Сирояма говорит по-японски:

– Благодарю, что так быстро пришли.

Якоб снова кланяется, глядя прямо в ясные глаза сурового градоправителя.

– Мне сказали, – произносит Сирояма, – что вы теперь немного понимаете по-японски.

Признаться – значит сообщить при всем народе о своей тайной учебе и, возможно, лишиться тактического преимущества. «Но притвориться, что не понял, было бы обманом», – думает Якоб.

– Да, так случилось, что я немного понимаю родной язык градоправителя.

Советники изумленно перешептываются.

– Кроме того, – продолжает градоправитель, – мне говорили, что вы честный человек.

Якоб сдержанно кланяется.

– Я с большой приятностью вел дела с исполняющим обязанности управляющего факторией в прошлом году…

От этого голоса у Якоба холодок проходит по коже. Ему не хочется смотреть на Эномото, но взгляд помимо воли обращается в ту сторону.

– …И я уверен, для Дэдзимы нельзя было бы найти лучшего правителя.

«Тюремщик, – Якоб давится словами, отвешивая поклон, – убийца, лжец, безумец…»

Эномото склоняет голову к плечу. Кажется, ему смешно.

– Мнение даймё княжества Кёга имеет большой вес, – говорит градоправитель Сирояма. – И мы торжественно обещаем исполняющему обязанности управляющего де Зуту: ваших соотечественников освободят из плена…

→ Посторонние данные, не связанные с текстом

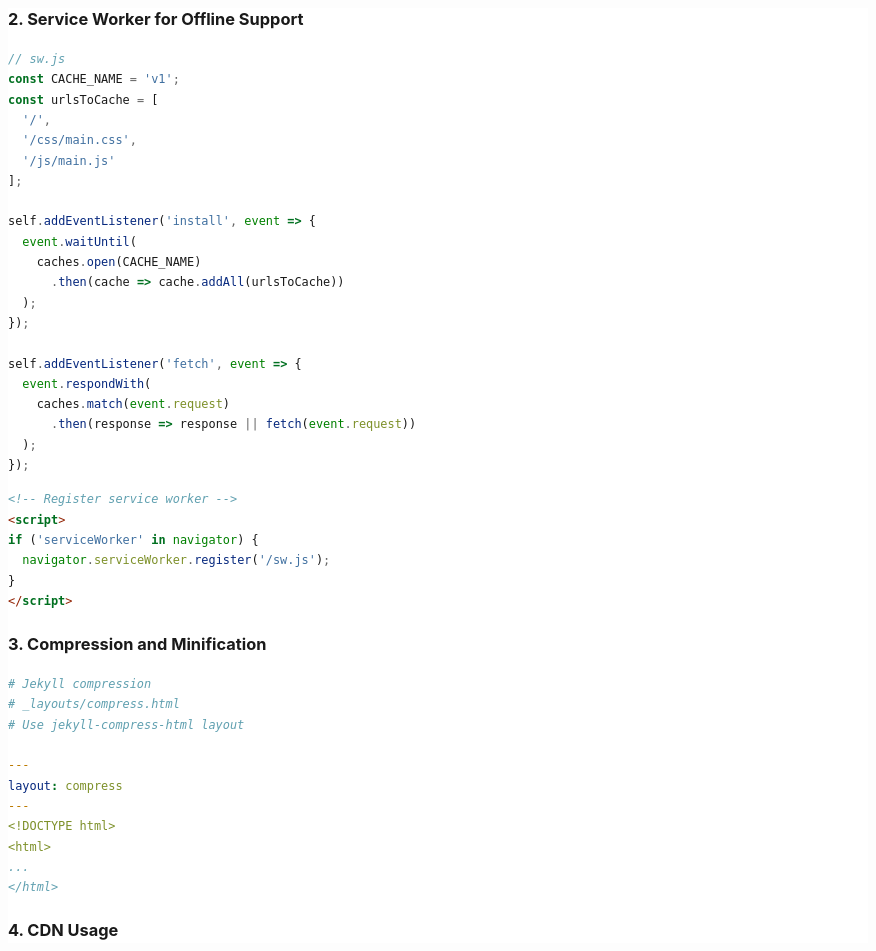 ### 2. Service Worker for Offline Support

```javascript
// sw.js
const CACHE_NAME = 'v1';
const urlsToCache = [
  '/',
  '/css/main.css',
  '/js/main.js'
];

self.addEventListener('install', event => {
  event.waitUntil(
    caches.open(CACHE_NAME)
      .then(cache => cache.addAll(urlsToCache))
  );
});

self.addEventListener('fetch', event => {
  event.respondWith(
    caches.match(event.request)
      .then(response => response || fetch(event.request))
  );
});
```

```html
<!-- Register service worker -->
<script>
if ('serviceWorker' in navigator) {
  navigator.serviceWorker.register('/sw.js');
}
</script>
```

### 3. Compression and Minification

```yaml
# Jekyll compression
# _layouts/compress.html
# Use jekyll-compress-html layout

---
layout: compress
---
<!DOCTYPE html>
<html>
...
</html>
```

### 4. CDN Usage
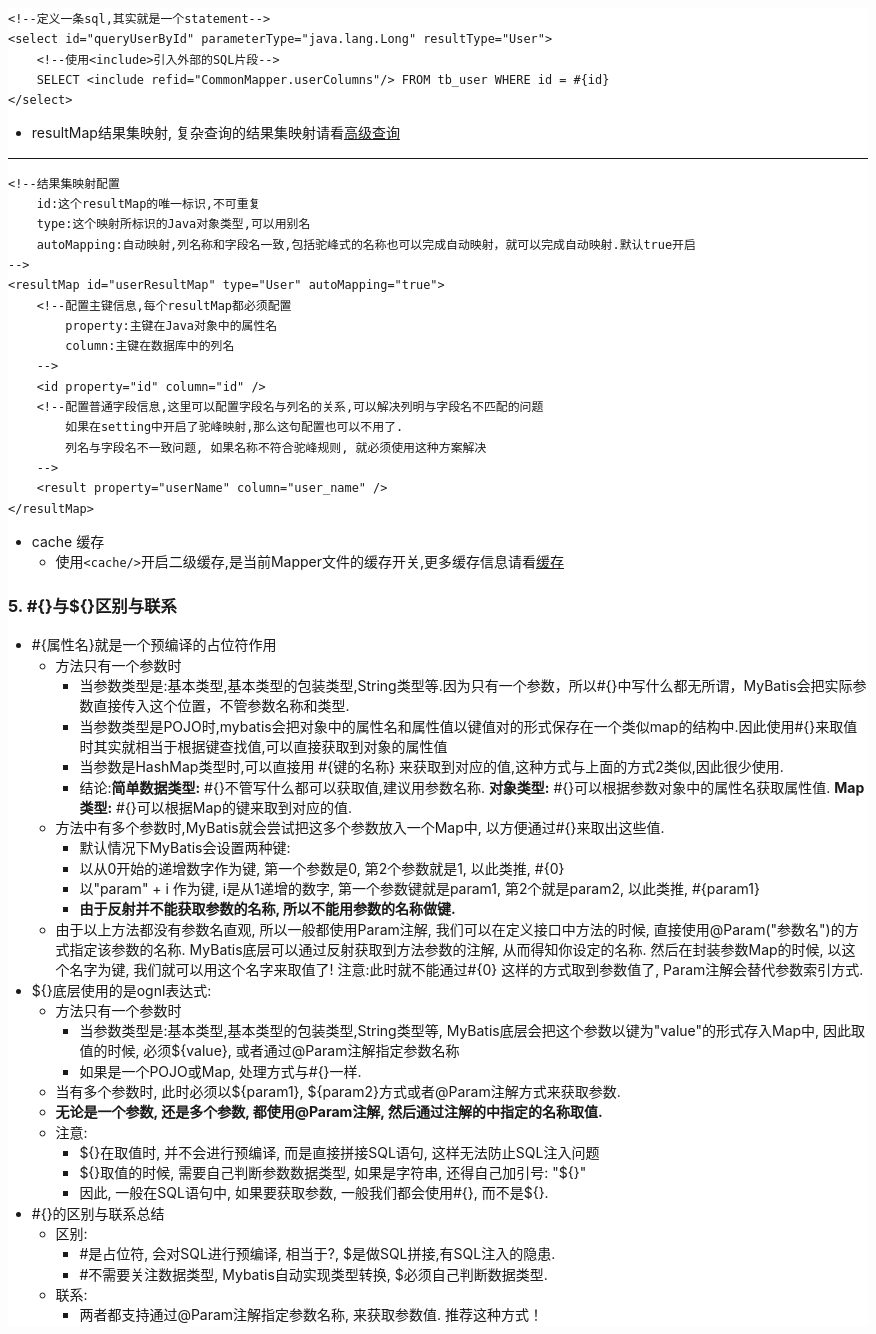     <!--定义一条sql,其实就是一个statement-->
    <select id="queryUserById" parameterType="java.lang.Long" resultType="User">
        <!--使用<include>引入外部的SQL片段-->
        SELECT <include refid="CommonMapper.userColumns"/> FROM tb_user WHERE id = #{id}
    </select>


- resultMap结果集映射, 复杂查询的结果集映射请看[高级查询](#8)
----
    <!--结果集映射配置
        id:这个resultMap的唯一标识,不可重复
        type:这个映射所标识的Java对象类型,可以用别名
        autoMapping:自动映射,列名称和字段名一致,包括驼峰式的名称也可以完成自动映射，就可以完成自动映射.默认true开启
    -->
    <resultMap id="userResultMap" type="User" autoMapping="true">
        <!--配置主键信息,每个resultMap都必须配置
            property:主键在Java对象中的属性名
            column:主键在数据库中的列名
        -->
        <id property="id" column="id" />
        <!--配置普通字段信息,这里可以配置字段名与列名的关系,可以解决列明与字段名不匹配的问题
            如果在setting中开启了驼峰映射,那么这句配置也可以不用了.
            列名与字段名不一致问题, 如果名称不符合驼峰规则, 就必须使用这种方案解决
        -->
        <result property="userName" column="user_name" />
    </resultMap>


- cache 缓存
    - 使用`<cache/>`开启二级缓存,是当前Mapper文件的缓存开关,更多缓存信息请看[缓存](#6)


### <span id = '5'>5. #{}与${}区别与联系</span>
- #{属性名}就是一个预编译的占位符作用
    - 方法只有一个参数时
        - 当参数类型是:基本类型,基本类型的包装类型,String类型等.因为只有一个参数，所以#{}中写什么都无所谓，MyBatis会把实际参数直接传入这个位置，不管参数名称和类型.
        - 当参数类型是POJO时,mybatis会把对象中的属性名和属性值以键值对的形式保存在一个类似map的结构中.因此使用#{}来取值时其实就相当于根据键查找值,可以直接获取到对象的属性值
        - 当参数是HashMap类型时,可以直接用 #{键的名称} 来获取到对应的值,这种方式与上面的方式2类似,因此很少使用.
        - 结论:**简单数据类型:** #{}不管写什么都可以获取值,建议用参数名称. **对象类型:** #{}可以根据参数对象中的属性名获取属性值. **Map类型:** #{}可以根据Map的键来取到对应的值.
    - 方法中有多个参数时,MyBatis就会尝试把这多个参数放入一个Map中, 以方便通过#{}来取出这些值. 
        - 默认情况下MyBatis会设置两种键: 
		- 以从0开始的递增数字作为键, 第一个参数是0, 第2个参数就是1, 以此类推, #{0}
		- 以"param" + i 作为键, i是从1递增的数字, 第一个参数键就是param1, 第2个就是param2, 以此类推, #{param1}
        - **由于反射并不能获取参数的名称, 所以不能用参数的名称做键.**  
    - 由于以上方法都没有参数名直观, 所以一般都使用Param注解, 我们可以在定义接口中方法的时候, 直接使用@Param("参数名")的方式指定该参数的名称. MyBatis底层可以通过反射获取到方法参数的注解, 从而得知你设定的名称. 然后在封装参数Map的时候, 以这个名字为键, 我们就可以用这个名字来取值了! 注意:此时就不能通过#{0} 这样的方式取到参数值了, Param注解会替代参数索引方式. 
- ${}底层使用的是ognl表达式:
    - 方法只有一个参数时
        - 当参数类型是:基本类型,基本类型的包装类型,String类型等, MyBatis底层会把这个参数以键为"value"的形式存入Map中, 因此取值的时候, 必须${value}, 或者通过@Param注解指定参数名称
        - 如果是一个POJO或Map, 处理方式与#{}一样.
    - 当有多个参数时, 此时必须以${param1}, ${param2}方式或者@Param注解方式来获取参数. 
    - **无论是一个参数, 还是多个参数, 都使用@Param注解, 然后通过注解的中指定的名称取值.**  
    - 注意:
        - ${}在取值时, 并不会进行预编译, 而是直接拼接SQL语句, 这样无法防止SQL注入问题
        - ${}取值的时候, 需要自己判断参数数据类型, 如果是字符串, 还得自己加引号: "${}"
        - 因此, 一般在SQL语句中, 如果要获取参数, 一般我们都会使用#{}, 而不是${}.
- #{}的区别与联系总结
    - 区别:
        - #是占位符, 会对SQL进行预编译, 相当于?, $是做SQL拼接,有SQL注入的隐患.
        - #不需要关注数据类型, Mybatis自动实现类型转换, $必须自己判断数据类型.
    - 联系:
	    - 两者都支持通过@Param注解指定参数名称, 来获取参数值. 推荐这种方式！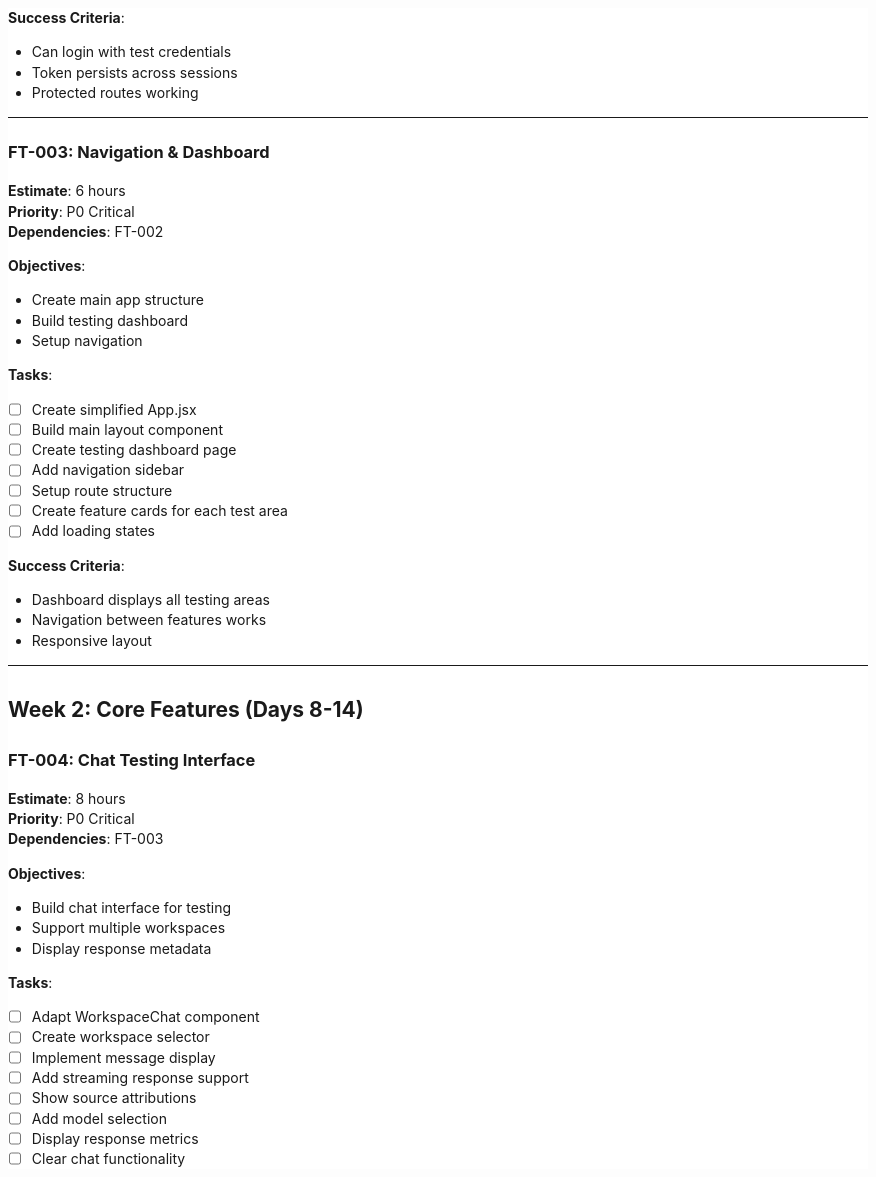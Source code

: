 **Success Criteria**:
- Can login with test credentials
- Token persists across sessions
- Protected routes working

---

### FT-003: Navigation & Dashboard
**Estimate**: 6 hours  
**Priority**: P0 Critical  
**Dependencies**: FT-002

**Objectives**:
- Create main app structure
- Build testing dashboard
- Setup navigation

**Tasks**:
- [ ] Create simplified App.jsx
- [ ] Build main layout component
- [ ] Create testing dashboard page
- [ ] Add navigation sidebar
- [ ] Setup route structure
- [ ] Create feature cards for each test area
- [ ] Add loading states

**Success Criteria**:
- Dashboard displays all testing areas
- Navigation between features works
- Responsive layout

---

## Week 2: Core Features (Days 8-14)

### FT-004: Chat Testing Interface
**Estimate**: 8 hours  
**Priority**: P0 Critical  
**Dependencies**: FT-003

**Objectives**:
- Build chat interface for testing
- Support multiple workspaces
- Display response metadata

**Tasks**:
- [ ] Adapt WorkspaceChat component
- [ ] Create workspace selector
- [ ] Implement message display
- [ ] Add streaming response support
- [ ] Show source attributions
- [ ] Add model selection
- [ ] Display response metrics
- [ ] Clear chat functionality
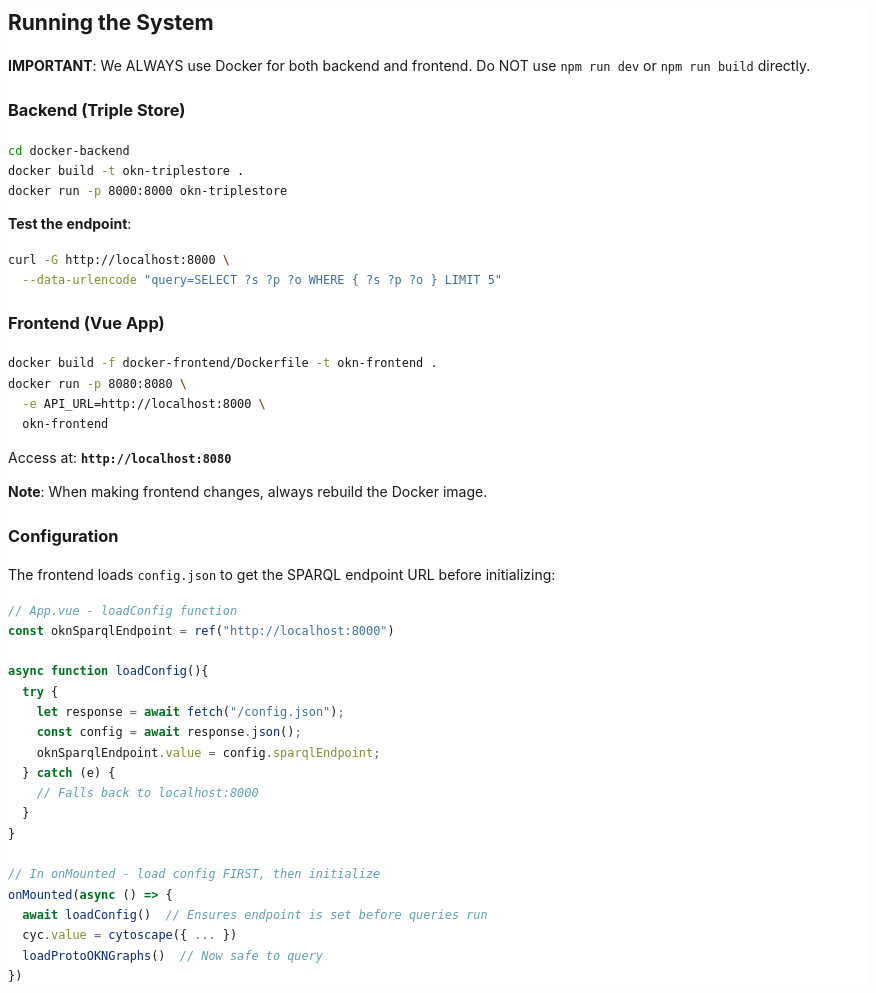 ## Running the System

**IMPORTANT**: We ALWAYS use Docker for both backend and frontend. Do NOT use `npm run dev` or `npm run build` directly.

### Backend (Triple Store)

```bash
cd docker-backend
docker build -t okn-triplestore .
docker run -p 8000:8000 okn-triplestore
```

**Test the endpoint**:
```bash
curl -G http://localhost:8000 \
  --data-urlencode "query=SELECT ?s ?p ?o WHERE { ?s ?p ?o } LIMIT 5"
```

### Frontend (Vue App)

```bash
docker build -f docker-frontend/Dockerfile -t okn-frontend .
docker run -p 8080:8080 \
  -e API_URL=http://localhost:8000 \
  okn-frontend
```

Access at: **`http://localhost:8080`**

**Note**: When making frontend changes, always rebuild the Docker image.

### Configuration

The frontend loads `config.json` to get the SPARQL endpoint URL before initializing:
```javascript
// App.vue - loadConfig function
const oknSparqlEndpoint = ref("http://localhost:8000")

async function loadConfig(){
  try {
    let response = await fetch("/config.json");
    const config = await response.json();
    oknSparqlEndpoint.value = config.sparqlEndpoint;
  } catch (e) {
    // Falls back to localhost:8000
  }
}

// In onMounted - load config FIRST, then initialize
onMounted(async () => {
  await loadConfig()  // Ensures endpoint is set before queries run
  cyc.value = cytoscape({ ... })
  loadProtoOKNGraphs()  // Now safe to query
})
```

Якоб и не надеялся на такую безоговорочную поддержку.

– Благодарю вас, ваше…

– …иначе камергер, инспектор и переводчик умрут. – Сирояма смотрит на троих опозоренных. – Люди чести не позволяют похитить тех, кого доверили их заботе! Во искупление такого проступка их отвезут на корабль ваших врагов. Ивасэ добьется разрешения всем троим подняться на борт и уплатить… – следующее слово Сироямы, видимо, означает «выкуп», – чтобы освободили обоих… – Дальше, видимо, идет «заложников».